▶ _Problem_: Would you set down every entry shown below, precisely as written?

▶ _Data_:
◆ ◆ ◆

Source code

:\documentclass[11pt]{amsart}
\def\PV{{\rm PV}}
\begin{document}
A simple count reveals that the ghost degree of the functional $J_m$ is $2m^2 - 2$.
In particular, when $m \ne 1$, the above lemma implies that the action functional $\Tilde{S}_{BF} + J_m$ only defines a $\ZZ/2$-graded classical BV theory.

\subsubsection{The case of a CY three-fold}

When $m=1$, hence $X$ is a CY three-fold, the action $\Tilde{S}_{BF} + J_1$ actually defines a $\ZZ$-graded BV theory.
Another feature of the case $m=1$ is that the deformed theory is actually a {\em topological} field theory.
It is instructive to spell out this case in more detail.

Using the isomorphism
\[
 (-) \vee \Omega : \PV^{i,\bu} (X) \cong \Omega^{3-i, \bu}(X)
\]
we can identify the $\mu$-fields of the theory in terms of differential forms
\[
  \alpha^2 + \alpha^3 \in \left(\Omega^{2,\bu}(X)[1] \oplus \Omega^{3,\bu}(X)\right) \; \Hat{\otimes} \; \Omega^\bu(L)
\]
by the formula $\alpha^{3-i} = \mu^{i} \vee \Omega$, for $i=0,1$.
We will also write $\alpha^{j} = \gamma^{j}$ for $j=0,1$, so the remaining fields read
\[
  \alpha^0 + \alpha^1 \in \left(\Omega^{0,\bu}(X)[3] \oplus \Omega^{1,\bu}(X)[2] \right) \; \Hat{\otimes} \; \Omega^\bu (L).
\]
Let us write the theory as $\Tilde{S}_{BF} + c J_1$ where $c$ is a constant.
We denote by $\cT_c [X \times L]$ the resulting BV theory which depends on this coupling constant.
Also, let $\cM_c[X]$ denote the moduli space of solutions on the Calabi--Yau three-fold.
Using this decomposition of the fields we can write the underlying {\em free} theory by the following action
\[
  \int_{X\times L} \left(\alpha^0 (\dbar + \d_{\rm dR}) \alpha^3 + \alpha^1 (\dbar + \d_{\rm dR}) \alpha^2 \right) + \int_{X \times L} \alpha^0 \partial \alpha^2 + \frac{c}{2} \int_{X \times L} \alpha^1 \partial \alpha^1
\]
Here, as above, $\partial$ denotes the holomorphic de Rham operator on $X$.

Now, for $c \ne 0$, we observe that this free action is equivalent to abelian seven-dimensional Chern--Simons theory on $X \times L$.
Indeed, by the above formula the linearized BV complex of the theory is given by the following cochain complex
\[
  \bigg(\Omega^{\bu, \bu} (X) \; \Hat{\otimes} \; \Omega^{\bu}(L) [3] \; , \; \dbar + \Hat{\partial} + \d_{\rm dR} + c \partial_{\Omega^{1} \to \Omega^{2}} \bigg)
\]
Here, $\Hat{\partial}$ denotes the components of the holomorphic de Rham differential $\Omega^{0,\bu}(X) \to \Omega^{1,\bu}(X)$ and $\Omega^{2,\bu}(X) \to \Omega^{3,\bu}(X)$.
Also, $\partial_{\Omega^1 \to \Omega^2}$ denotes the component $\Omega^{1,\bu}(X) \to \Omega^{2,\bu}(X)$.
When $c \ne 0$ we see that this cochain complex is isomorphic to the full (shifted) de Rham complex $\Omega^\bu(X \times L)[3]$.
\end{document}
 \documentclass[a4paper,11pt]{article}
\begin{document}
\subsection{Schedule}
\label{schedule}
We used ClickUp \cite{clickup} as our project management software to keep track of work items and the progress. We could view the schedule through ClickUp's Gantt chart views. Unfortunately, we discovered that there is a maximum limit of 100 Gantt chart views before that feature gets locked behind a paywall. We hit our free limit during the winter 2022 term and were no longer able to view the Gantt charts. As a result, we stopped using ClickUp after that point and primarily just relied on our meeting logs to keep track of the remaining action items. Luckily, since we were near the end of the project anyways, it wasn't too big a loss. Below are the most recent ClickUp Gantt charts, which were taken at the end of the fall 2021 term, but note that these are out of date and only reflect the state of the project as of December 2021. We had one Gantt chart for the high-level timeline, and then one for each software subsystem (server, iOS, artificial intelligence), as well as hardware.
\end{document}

◆ ◆ ◆

▶ _Result of the task_:
Source code

:\documentclass[11pt]{amsart}
\def\PV{{\rm PV}}
\begin{document}
A simple count reveals that the ghost degree of the functional $J_m$ is $2m^2 - 2$.
In particular, when $m \ne 1$, the above lemma implies that the action functional $\Tilde{S}_{BF} + J_m$ only defines a $\ZZ/2$-graded classical BV theory.

\subsubsection{The case of a CY three-fold}

When $m=1$, hence $X$ is a CY three-fold, the action $\Tilde{S}_{BF} + J_1$ actually defines a $\ZZ$-graded BV theory.
Another feature of the case $m=1$ is that the deformed theory is actually a {\em topological} field theory.
It is instructive to spell out this case in more detail.

Using the isomorphism
\[
 (-) \vee \Omega : \PV^{i,\bu} (X) \cong \Omega^{3-i, \bu}(X)
\]
we can identify the $\mu$-fields of the theory in terms of differential forms
\[
  \alpha^2 + \alpha^3 \in \left(\Omega^{2,\bu}(X)[1] \oplus \Omega^{3,\bu}(X)\right) \; \Hat{\otimes} \; \Omega^\bu(L)
\]
by the formula $\alpha^{3-i} = \mu^{i} \vee \Omega$, for $i=0,1$.
We will also write $\alpha^{j} = \gamma^{j}$ for $j=0,1$, so the remaining fields read
\[
  \alpha^0 + \alpha^1 \in \left(\Omega^{0,\bu}(X)[3] \oplus \Omega^{1,\bu}(X)[2] \right) \; \Hat{\otimes} \; \Omega^\bu (L).
\]
Let us write the theory as $\Tilde{S}_{BF} + c J_1$ where $c$ is a constant.
We denote by $\cT_c [X \times L]$ the resulting BV theory which depends on this coupling constant.
Also, let $\cM_c[X]$ denote the moduli space of solutions on the Calabi--Yau three-fold.
Using this decomposition of the fields we can write the underlying {\em free} theory by the following action
\[
  \int_{X\times L} \left(\alpha^0 (\dbar + \d_{\rm dR}) \alpha^3 + \alpha^1 (\dbar + \d_{\rm dR}) \alpha^2 \right) + \int_{X \times L} \alpha^0 \partial \alpha^2 + \frac{c}{2} \int_{X \times L} \alpha^1 \partial \alpha^1
\]
Here, as above, $\partial$ denotes the holomorphic de Rham operator on $X$.

Now, for $c \ne 0$, we observe that this free action is equivalent to abelian seven-dimensional Chern--Simons theory on $X \times L$.
Indeed, by the above formula the linearized BV complex of the theory is given by the following cochain complex
\[
  \bigg(\Omega^{\bu, \bu} (X) \; \Hat{\otimes} \; \Omega^{\bu}(L) [3] \; , \; \dbar + \Hat{\partial} + \d_{\rm dR} + c \partial_{\Omega^{1} \to \Omega^{2}} \bigg)
\]
Here, $\Hat{\partial}$ denotes the components of the holomorphic de Rham differential $\Omega^{0,\bu}(X) \to \Omega^{1,\bu}(X)$ and $\Omega^{2,\bu}(X) \to \Omega^{3,\bu}(X)$.
Also, $\partial_{\Omega^1 \to \Omega^2}$ denotes the component $\Omega^{1,\bu}(X) \to \Omega^{2,\bu}(X)$.
When $c \ne 0$ we see that this cochain complex is isomorphic to the full (shifted) de Rham complex $\Omega^\bu(X \times L)[3]$.
\end{document}
 \documentclass[a4paper,11pt]{article}
\begin{document}
\subsection{Schedule}
\label{schedule}
We used ClickUp \cite{clickup} as our project management software to keep track of work items and the progress. We could view the schedule through ClickUp's Gantt chart views. Unfortunately, we discovered that there is a maximum limit of 100 Gantt chart views before that feature gets locked behind a paywall. We hit our free limit during the winter 2022 term and were no longer able to view the Gantt charts. As a result, we stopped using ClickUp after that point and primarily just relied on our meeting logs to keep track of the remaining action items. Luckily, since we were near the end of the project anyways, it wasn't too big a loss. Below are the most recent ClickUp Gantt charts, which were taken at the end of the fall 2021 term, but note that these are out of date and only reflect the state of the project as of December 2021. We had one Gantt chart for the high-level timeline, and then one for each software subsystem (server, iOS, artificial intelligence), as well as hardware.
\end{document}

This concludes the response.